Poetry perhaps offers our narrator—and the perhaps here is a big perhaps—a temporary transcendence from the nightmarish (un)reality of his environs. In an early episode, he’s taken from jail to a clinic where he is given a nice clean bed and decides to sleep, finally:
I dreamed I was writing a poem in which two horses were whinnying. When I woke up, there they were, still whinnying, only this time outside the poem, a few steps a way, and I could mount them if I wanted to.
Rest, dream, create. Our hero moves from a Porto Alegre slum to a hellish jail to a quiet clinic and into a dream, which he converts into a pastoral semi-paradise. The narrator lives a full second life here with his horses, his farm, a wife and kids. (He even enjoys a roll in the hay). And yet sinister vibes reverberate under every line, puncturing the narrator’s bucolic reverie. Our poet doesn’t so much wake up from his dream; rather, he’s pulled from it into yet another nightmare by a man named Kurt.
Kurt and his wife Gerda are the so-called “captors” of the poet, who is happy, or happyish, in his clean, catered captivity. He’s able to write and read, and if the country manor is a sinister, bizarre place, he fits right in. Kurt and Gerda become strange parent figures to the poet. Various Oedipal dramas play out—always with the connective tissue removed and disposed of, the causes absent from their effects. We get illnesses, rapes, corpses. We get the specter of Brazil’s taboo past—are Germans Kurt and Gerda Nazis émigrés? Quiet Creature evokes allegorical contours only to collapse them a few images later.
What inheres is the novella’s nightmare tone and rhythm, its picaresque energy, its tingling dread. Our poet-hero finds himself in every sort of awful predicament, yet he often revels in it. If he’s not equipped with a memory, he’s also unencumbered by one.
And without memory the body must do its best. A representative passage from the book’s midway point:
Suddenly my body calmed, normalizing my breathing. I didn’t understand what I was doing there, lying with my head in a puddle of piss, deeply inhaling the sharp smell of the piss, as though, predicting this would help me recover my memory, and the memory that had knocked me to the floor appeared, little by little, and I became fascinated, as what had begun as a theatrical seizure to get rid of the guy who called himself a cop had become a thing that had really thrown me outside myself.
Here, we see the body as its own theater, with consciousness not a commander but a bewildered prisoner, abject, awakened into reality by a puddle of piss and threatened by external authorities, those who call themselves cops. Here, a theatrical seizure conveys meaning in a way that supersedes language.
Indeed our poet doesn’t harness and command language with purpose—rather, he emits it:
No, I repeated without knowing why. Sometimes a word slips out of me like that, before I have time to formalize an intention in my head. Sometimes on such occasions it comes to me with relief, as though I’ve felt myself distilling something that only once finished and outside me, I’ll be able to know.
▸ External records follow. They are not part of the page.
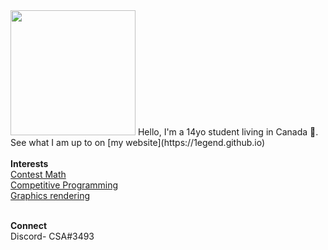 <img src="https://wallpaperaccess.com/full/2213426.jpg" alt="" width="200"/>
Hello, I'm a 14yo student living in Canada 🍁.<br>
See what I am up to on [my website](https://1egend.github.io)<br><br>
<b>Interests</b>
<br>
<a href = "https://artofproblemsolving.com/community/user/IQ_Infinity">Contest Math</a><br>
<a href = "https://codeforces.com/profile/1egend">Competitive Programming</a><br>
<a href = "https://www.shadertoy.com/user/IAmLegend">Graphics rendering</a><br><br>

**Connect**<br>
Discord- CSA#3493
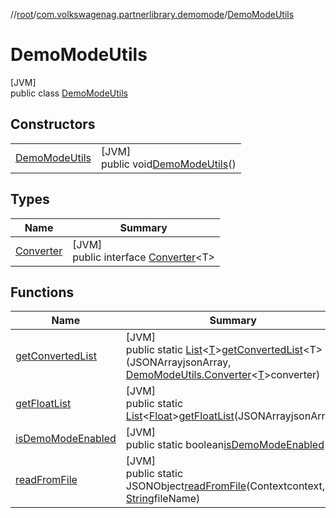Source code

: //[root](../../../index.md)/[com.volkswagenag.partnerlibrary.demomode](../index.md)/[DemoModeUtils](index.md)

# DemoModeUtils

[JVM]\
public class [DemoModeUtils](index.md)

## Constructors

| | |
|---|---|
| [DemoModeUtils](-demo-mode-utils.md) | [JVM]<br>public void[DemoModeUtils](-demo-mode-utils.md)() |

## Types

| Name | Summary |
|---|---|
| [Converter](-converter/index.md) | [JVM]<br>public interface [Converter](-converter/index.md)&lt;T&gt; |

## Functions

| Name | Summary |
|---|---|
| [getConvertedList](get-converted-list.md) | [JVM]<br>public static [List](https://docs.oracle.com/javase/8/docs/api/java/util/List.html)&lt;[T](get-converted-list.md)&gt;[getConvertedList](get-converted-list.md)&lt;T&gt;(JSONArrayjsonArray, [DemoModeUtils.Converter](-converter/index.md)&lt;[T](get-converted-list.md)&gt;converter) |
| [getFloatList](get-float-list.md) | [JVM]<br>public static [List](https://docs.oracle.com/javase/8/docs/api/java/util/List.html)&lt;[Float](https://docs.oracle.com/javase/8/docs/api/java/lang/Float.html)&gt;[getFloatList](get-float-list.md)(JSONArrayjsonArray) |
| [isDemoModeEnabled](is-demo-mode-enabled.md) | [JVM]<br>public static boolean[isDemoModeEnabled](is-demo-mode-enabled.md)() |
| [readFromFile](read-from-file.md) | [JVM]<br>public static JSONObject[readFromFile](read-from-file.md)(Contextcontext, [String](https://docs.oracle.com/javase/8/docs/api/java/lang/String.html)fileName) |
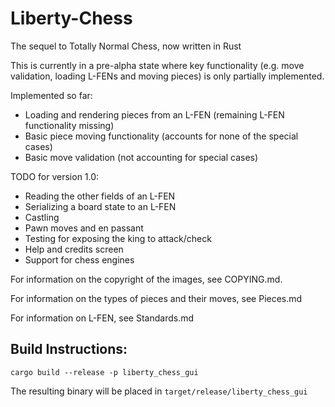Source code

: # Liberty-Chess

The sequel to Totally Normal Chess, now written in Rust

This is currently in a pre-alpha state where key functionality (e.g. move validation, loading L-FENs and moving pieces) is only partially implemented.

Implemented so far:
- Loading and rendering pieces from an L-FEN (remaining L-FEN functionality missing)
- Basic piece moving functionality (accounts for none of the special cases)
- Basic move validation (not accounting for special cases)

TODO for version 1.0:
- Reading the other fields of an L-FEN
- Serializing a board state to an L-FEN
- Castling
- Pawn moves and en passant
- Testing for exposing the king to attack/check
- Help and credits screen
- Support for chess engines

For information on the copyright of the images, see COPYING.md.

For information on the types of pieces and their moves, see Pieces.md

For information on L-FEN, see Standards.md

## Build Instructions:

`cargo build --release -p liberty_chess_gui`

The resulting binary will be placed in `target/release/liberty_chess_gui`
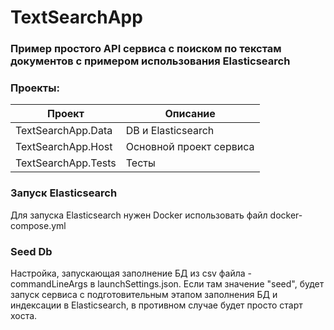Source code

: # TextSearchApp

### Пример простого API сервиса c поиском по текстам документов с примером использования Elasticsearch
###
### Проекты:

| Проект                 | Описание                |
|------------------------|-------------------------|
| TextSearchApp.Data     | DB и Elasticsearch      |
| TextSearchApp.Host     | Основной проект сервиса | 
| TextSearchApp.Tests    | Тесты                   | 

### Запуск Elasticsearch
Для запуска Elasticsearch нужен Docker
использовать файл docker-compose.yml

### Seed Db
Настройка, запускающая заполнение БД из csv файла - commandLineArgs в launchSettings.json.
Если там значение "seed", будет запуск сервиса с подготовительным этапом заполнения БД и индексации в Elasticsearch,
в противном случае будет просто старт хоста.

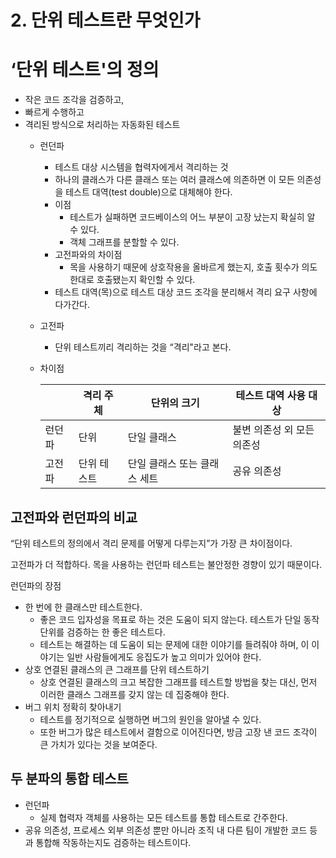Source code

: # 2. 단위 테스트란 무엇인가

# ‘단위 테스트'의 정의

- 작은 코드 조각을 검증하고,
- 빠르게 수행하고
- 격리된 방식으로 처리하는 자동화된 테스트
    - 런던파
        - 테스트 대상 시스템을 협력자에게서 격리하는 것
        - 하나의 클래스가 다른 클래스 또는 여러 클래스에 의존하면 이 모든 의존성을 테스트 대역(test double)으로 대체해야 한다.
        - 이점
            - 테스트가 실패하면 코드베이스의 어느 부분이 고장 났는지 확실히 알 수 있다.
            - 객체 그래프를 분할할 수 있다.
        - 고전파와의 차이점
            - 목을 사용하기 때문에 상호작용을 올바르게 했는지, 호출 횟수가 의도한대로 호출됐는지 확인할 수 있다.
        - 테스트 대역(목)으로 테스트 대상 코드 조각을 분리해서 격리 요구 사항에 다가간다.
    - 고전파
        - 단위 테스트끼리 격리하는 것을 “격리"라고 본다.
    - 차이점
        
        
        |  | 격리 주체 | 단위의 크기 | 테스트 대역 사용 대상 |
        | --- | --- | --- | --- |
        | 런던파 | 단위 | 단일 클래스 | 불변 의존성 외 모든 의존성 |
        | 고전파 | 단위 테스트 | 단일 클래스 또는 클래스 세트 | 공유 의존성 |

## 고전파와 런던파의 비교

“단위 테스트의 정의에서 격리 문제를 어떻게 다루는지”가 가장 큰 차이점이다.

고전파가 더 적합하다. 목을 사용하는 런던파 테스트는 불안정한 경향이 있기 때문이다.

런던파의 장점

- 한 번에 한 클래스만 테스트한다.
    - 좋은 코드 입자성을 목표로 하는 것은 도움이 되지 않는다. 테스트가 단일 동작 단위를 검증하는 한 좋은 테스트다.
    - 테스트는 해결하는 데 도움이 되는 문제에 대한 이야기를 들려줘야 하며, 이 이야기는 일반 사람들에게도 응집도가 높고 의미가 있어야 한다.
- 상호 연결된 클래스의 큰 그래프를 단위 테스트하기
    - 상호 연결된 클래스의 크고 복잡한 그래프를 테스트할 방법을 찾는 대신, 먼저 이러한 클래스 그래프를 갖지 않는 데 집중해야 한다.
- 버그 위치 정확히 찾아내기
    - 테스트를 정기적으로 실행하면 버그의 원인을 알아낼 수 있다.
    - 또한 버그가 많은 테스트에서 결함으로 이어진다면, 방금 고장 낸 코드 조각이 큰 가치가 있다는 것을 보여준다.
    

## 두 분파의 통합 테스트

- 런던파
    - 실제 협력자 객체를 사용하는 모든 테스트를 통합 테스트로 간주한다.
- 공유 의존성, 프로세스 외부 의존성 뿐만 아니라 조직 내 다른 팀이 개발한 코드 등과 통합해 작동하는지도 검증하는 테스트이다.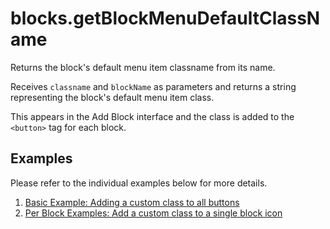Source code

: # blocks.getBlockMenuDefaultClassName

Returns the block's default menu item classname from its name.

Receives `classname` and `blockName` as parameters and returns a string representing the block's default menu item class.

This appears in the Add Block interface and the class is added to the `<button>` tag for each block.

## Examples

Please refer to the individual examples below for more details.

1. [Basic Example: Adding a custom class to all buttons ](./examples/basic)
2. [Per Block Examples: Add a custom class to a single block icon](./examples/per-block)
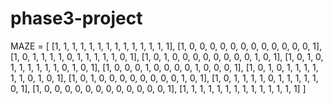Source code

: # phase3-project
MAZE = [
    [1, 1, 1, 1, 1, 1, 1, 1, 1, 1, 1, 1, 1, 1],
    [1, 0, 0, 0, 0, 0, 0, 0, 0, 0, 0, 0, 0, 1],
    [1, 0, 1, 1, 1, 1, 0, 1, 1, 1, 1, 1, 0, 1],
    [1, 0, 1, 0, 0, 0, 0, 0, 0, 0, 0, 1, 0, 1],
    [1, 0, 1, 0, 1, 1, 1, 1, 1, 1, 0, 1, 0, 1],
    [1, 0, 0, 0, 1, 0, 0, 0, 0, 1, 0, 0, 0, 1],
    [1, 0, 1, 0, 1, 1, 1, 1, 1, 1, 0, 1, 0, 1],
    [1, 0, 1, 0, 0, 0, 0, 0, 0, 0, 0, 1, 0, 1],
    [1, 0, 1, 1, 1, 1, 0, 1, 1, 1, 1, 1, 0, 1],
    [1, 0, 0, 0, 0, 0, 0, 0, 0, 0, 0, 0, 0, 1],
    [1, 1, 1, 1, 1, 1, 1, 1, 1, 1, 1, 1, 1, 1]
]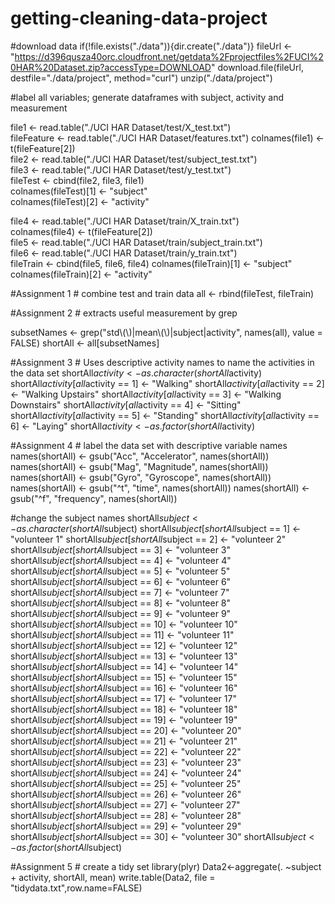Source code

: # getting-cleaning-data-project
#download data
if(!file.exists("./data")){dir.create("./data")}
fileUrl <- "https://d396qusza40orc.cloudfront.net/getdata%2Fprojectfiles%2FUCI%20HAR%20Dataset.zip?accessType=DOWNLOAD"
download.file(fileUrl, destfile="./data/project", method="curl")
unzip("./data/project")

#label all variables; generate dataframes with subject, activity and measurement 

file1 <- read.table("./UCI HAR Dataset/test/X_test.txt")  
fileFeature <- read.table("./UCI HAR Dataset/features.txt") 
colnames(file1) <- t(fileFeature[2])  
file2 <- read.table("./UCI HAR Dataset/test/subject_test.txt")  
file3 <- read.table("./UCI HAR Dataset/test/y_test.txt")  
fileTest <- cbind(file2, file3, file1)  
colnames(fileTest)[1] <- "subject"  
colnames(fileTest)[2] <- "activity" 

file4 <- read.table("./UCI HAR Dataset/train/X_train.txt")  
colnames(file4) <- t(fileFeature[2])  
file5 <- read.table("./UCI HAR Dataset/train/subject_train.txt")  
file6 <- read.table("./UCI HAR Dataset/train/y_train.txt")  
fileTrain <- cbind(file5, file6, file4) 
colnames(fileTrain)[1] <- "subject" 
colnames(fileTrain)[2] <- "activity"  

#Assignment 1 # combine test and train data
all <- rbind(fileTest, fileTrain)

#Assignment 2 # extracts useful measurement by grep 

subsetNames <- grep("std\\(\\)|mean\\(\\)|subject|activity", names(all), value = FALSE)
shortAll <- all[subsetNames]

#Assignment 3 # Uses descriptive activity names to name the activities in the data set
shortAll$activity <- as.character(shortAll$activity)
shortAll$activity[all$activity == 1] <- "Walking"
shortAll$activity[all$activity == 2] <- "Walking Upstairs"
shortAll$activity[all$activity == 3] <- "Walking Downstairs"
shortAll$activity[all$activity == 4] <- "Sitting"
shortAll$activity[all$activity == 5] <- "Standing"
shortAll$activity[all$activity == 6] <- "Laying"
shortAll$activity <- as.factor(shortAll$activity)

#Assignment 4 # label the data set with descriptive variable names
names(shortAll) <- gsub("Acc", "Accelerator", names(shortAll))
names(shortAll) <- gsub("Mag", "Magnitude", names(shortAll))
names(shortAll) <- gsub("Gyro", "Gyroscope", names(shortAll))
names(shortAll) <- gsub("^t", "time", names(shortAll))
names(shortAll) <- gsub("^f", "frequency", names(shortAll))

#change the subject names
shortAll$subject <- as.character(shortAll$subject)
shortAll$subject[shortAll$subject == 1] <- "volunteer 1"
shortAll$subject[shortAll$subject == 2] <- "volunteer 2"
shortAll$subject[shortAll$subject == 3] <- "volunteer 3"
shortAll$subject[shortAll$subject == 4] <- "volunteer 4"
shortAll$subject[shortAll$subject == 5] <- "volunteer 5"
shortAll$subject[shortAll$subject == 6] <- "volunteer 6"
shortAll$subject[shortAll$subject == 7] <- "volunteer 7"
shortAll$subject[shortAll$subject == 8] <- "volunteer 8"
shortAll$subject[shortAll$subject == 9] <- "volunteer 9"
shortAll$subject[shortAll$subject == 10] <- "volunteer 10"
shortAll$subject[shortAll$subject == 11] <- "volunteer 11"
shortAll$subject[shortAll$subject == 12] <- "volunteer 12"
shortAll$subject[shortAll$subject == 13] <- "volunteer 13"
shortAll$subject[shortAll$subject == 14] <- "volunteer 14"
shortAll$subject[shortAll$subject == 15] <- "volunteer 15"
shortAll$subject[shortAll$subject == 16] <- "volunteer 16"
shortAll$subject[shortAll$subject == 17] <- "volunteer 17"
shortAll$subject[shortAll$subject == 18] <- "volunteer 18"
shortAll$subject[shortAll$subject == 19] <- "volunteer 19"
shortAll$subject[shortAll$subject == 20] <- "volunteer 20"
shortAll$subject[shortAll$subject == 21] <- "volunteer 21"
shortAll$subject[shortAll$subject == 22] <- "volunteer 22"
shortAll$subject[shortAll$subject == 23] <- "volunteer 23"
shortAll$subject[shortAll$subject == 24] <- "volunteer 24"
shortAll$subject[shortAll$subject == 25] <- "volunteer 25"
shortAll$subject[shortAll$subject == 26] <- "volunteer 26"
shortAll$subject[shortAll$subject == 27] <- "volunteer 27"
shortAll$subject[shortAll$subject == 28] <- "volunteer 28"
shortAll$subject[shortAll$subject == 29] <- "volunteer 29"
shortAll$subject[shortAll$subject == 30] <- "volunteer 30"
shortAll$subject <- as.factor(shortAll$subject)

#Assignment 5 # create a tidy set
library(plyr) 
Data2<-aggregate(. ~subject + activity, shortAll, mean) 
write.table(Data2, file = "tidydata.txt",row.name=FALSE)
And so, if we are constantly leaking, we leak language too.
It’s the language that propels Noll’s novella. Each sentence made me want to read the next sentence. Adam Morris’s translation rockets along, employing comma splice after comma splice. The run-on sentences rhetorically double the narrative’s lack of connecting tissue. Subordinating and coordinating conjunctions are rare here. Em dashes are not.
The imagery too compels the reader (this reader, I mean)—strange, surreal. Another passage:
Our arrival at the manor.
The power was out. We lit lanterns.
I found a horrible bug underneath the stove. It could have been a spider but it looked more like a hangman. I was on my knees and I smashed it with the base of my lantern. The moon was full. The low sky, clotted with stars, was coming in the kitchen window. December, but the night couldn’t be called warm—because it was windy. I was crawling along the kitchen tiles with lantern in hand, looking for something that Kurt couldn’t find. I was crawling across the kitchen without much hope for my search: he didn’t the faintest idea of where I could find it.
What was the thing Kurt and the narrator searched for? I never found it, but maybe it’s somewhere there in the narrative.
Quiet Creature on the Corner is like a puzzle, but a puzzle without a reference picture, a puzzle with pieces missing. The publishers have compared the novella to the films of David Lynch, and the connection is not inaccurate. Too, Quiet Creature evokes other sinister Lynchian puzzlers, like Roberto Bolaño’s 2666 (or Nazi Literature in the Americas, which it is perhaps a twin text to). It’s easy to compare much of postmodern literature to Kafka, but Quiet Creature is truly Kafkaesque. It also recalled to me another Kafkaesque novel, Alasdair Gray’s Lanark—both are soaked in a dark dream logic. Other reference points abound—the paintings of Francis Bacon, Leon Golub, Hieronymus Bosch, Goya’s etchings, etc. But Noll’s narrative is its own thing, wholly.
I reach the end of this “review” and realize there are so many little details I left out that I should have talked about–a doppelgänger and street preachers, an election and umbanda, Bach and flatulence, milking and mothers…the wonderful crunch of the title in its English translation—read it out loud! Also, as I reach the end of this (leaky) review, I realize that I seem to understand Quiet Creature less than I did before writing about it. Always a good sign.
João Gilberto Noll’s Quiet Creature on the Corner isn’t for everyone, but I loved it, and look forward to future English translations—Two Lines plans to publish his 1989 novel Atlantic Hotel in the spring of next year. I’ll probably read Quiet Creature again before then. Hopefully I’ll find it even weirder.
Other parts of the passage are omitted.